> Exercise requirements
Print, exactly and completely, the data that appears below.

--- Data records Enclosed Below ---

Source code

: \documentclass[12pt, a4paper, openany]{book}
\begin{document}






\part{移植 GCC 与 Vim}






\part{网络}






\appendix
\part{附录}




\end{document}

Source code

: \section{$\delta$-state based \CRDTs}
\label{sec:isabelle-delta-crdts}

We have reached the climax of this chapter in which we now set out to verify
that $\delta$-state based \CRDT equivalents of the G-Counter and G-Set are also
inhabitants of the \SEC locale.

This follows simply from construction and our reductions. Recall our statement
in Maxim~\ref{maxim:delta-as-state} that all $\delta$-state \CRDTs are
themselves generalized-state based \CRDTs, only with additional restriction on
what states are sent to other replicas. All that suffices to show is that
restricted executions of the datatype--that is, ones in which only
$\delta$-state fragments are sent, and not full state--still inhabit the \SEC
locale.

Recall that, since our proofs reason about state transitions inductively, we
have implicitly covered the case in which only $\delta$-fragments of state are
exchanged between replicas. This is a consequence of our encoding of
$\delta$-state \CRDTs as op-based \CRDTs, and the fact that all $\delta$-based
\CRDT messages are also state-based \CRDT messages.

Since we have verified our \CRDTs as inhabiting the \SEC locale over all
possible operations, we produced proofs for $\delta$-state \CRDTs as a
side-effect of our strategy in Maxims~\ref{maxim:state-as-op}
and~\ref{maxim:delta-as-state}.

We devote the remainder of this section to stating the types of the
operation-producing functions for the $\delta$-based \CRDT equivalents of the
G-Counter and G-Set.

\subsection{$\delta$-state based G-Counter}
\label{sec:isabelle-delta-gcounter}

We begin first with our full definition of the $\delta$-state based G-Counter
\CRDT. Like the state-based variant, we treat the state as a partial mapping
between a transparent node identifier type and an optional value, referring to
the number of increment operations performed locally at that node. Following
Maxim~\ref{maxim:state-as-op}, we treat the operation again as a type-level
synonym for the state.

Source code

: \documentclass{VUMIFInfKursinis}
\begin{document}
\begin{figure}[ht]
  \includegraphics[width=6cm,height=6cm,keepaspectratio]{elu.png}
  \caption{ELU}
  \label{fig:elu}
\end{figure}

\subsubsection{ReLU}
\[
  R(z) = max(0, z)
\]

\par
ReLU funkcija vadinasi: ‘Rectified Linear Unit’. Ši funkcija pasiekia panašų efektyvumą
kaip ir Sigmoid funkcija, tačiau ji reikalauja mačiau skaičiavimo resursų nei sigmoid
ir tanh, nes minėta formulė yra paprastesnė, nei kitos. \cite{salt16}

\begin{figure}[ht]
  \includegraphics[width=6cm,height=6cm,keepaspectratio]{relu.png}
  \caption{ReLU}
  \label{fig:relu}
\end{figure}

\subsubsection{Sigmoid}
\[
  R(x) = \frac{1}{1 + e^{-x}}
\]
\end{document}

--- End of Enclosed Data records ---

> Expected answer
Source code

: \documentclass[12pt, a4paper, openany]{book}
\begin{document}






\part{移植 GCC 与 Vim}






\part{网络}






\appendix
\part{附录}




\end{document}

Source code

: \section{$\delta$-state based \CRDTs}
\label{sec:isabelle-delta-crdts}

We have reached the climax of this chapter in which we now set out to verify
that $\delta$-state based \CRDT equivalents of the G-Counter and G-Set are also
inhabitants of the \SEC locale.

This follows simply from construction and our reductions. Recall our statement
in Maxim~\ref{maxim:delta-as-state} that all $\delta$-state \CRDTs are
themselves generalized-state based \CRDTs, only with additional restriction on
what states are sent to other replicas. All that suffices to show is that
restricted executions of the datatype--that is, ones in which only
$\delta$-state fragments are sent, and not full state--still inhabit the \SEC
locale.

Recall that, since our proofs reason about state transitions inductively, we
have implicitly covered the case in which only $\delta$-fragments of state are
exchanged between replicas. This is a consequence of our encoding of
$\delta$-state \CRDTs as op-based \CRDTs, and the fact that all $\delta$-based
\CRDT messages are also state-based \CRDT messages.

Since we have verified our \CRDTs as inhabiting the \SEC locale over all
possible operations, we produced proofs for $\delta$-state \CRDTs as a
side-effect of our strategy in Maxims~\ref{maxim:state-as-op}
and~\ref{maxim:delta-as-state}.

We devote the remainder of this section to stating the types of the
operation-producing functions for the $\delta$-based \CRDT equivalents of the
G-Counter and G-Set.

\subsection{$\delta$-state based G-Counter}
\label{sec:isabelle-delta-gcounter}

We begin first with our full definition of the $\delta$-state based G-Counter
\CRDT. Like the state-based variant, we treat the state as a partial mapping
between a transparent node identifier type and an optional value, referring to
the number of increment operations performed locally at that node. Following
Maxim~\ref{maxim:state-as-op}, we treat the operation again as a type-level
synonym for the state.

Source code

: \documentclass{VUMIFInfKursinis}
\begin{document}
\begin{figure}[ht]
  \includegraphics[width=6cm,height=6cm,keepaspectratio]{elu.png}
  \caption{ELU}
  \label{fig:elu}
\end{figure}

\subsubsection{ReLU}
\[
  R(z) = max(0, z)
\]

\par
ReLU funkcija vadinasi: ‘Rectified Linear Unit’. Ši funkcija pasiekia panašų efektyvumą
kaip ir Sigmoid funkcija, tačiau ji reikalauja mačiau skaičiavimo resursų nei sigmoid
ir tanh, nes minėta formulė yra paprastesnė, nei kitos. \cite{salt16}

\begin{figure}[ht]
  \includegraphics[width=6cm,height=6cm,keepaspectratio]{relu.png}
  \caption{ReLU}
  \label{fig:relu}
\end{figure}

\subsubsection{Sigmoid}
\[
  R(x) = \frac{1}{1 + e^{-x}}
\]
\end{document}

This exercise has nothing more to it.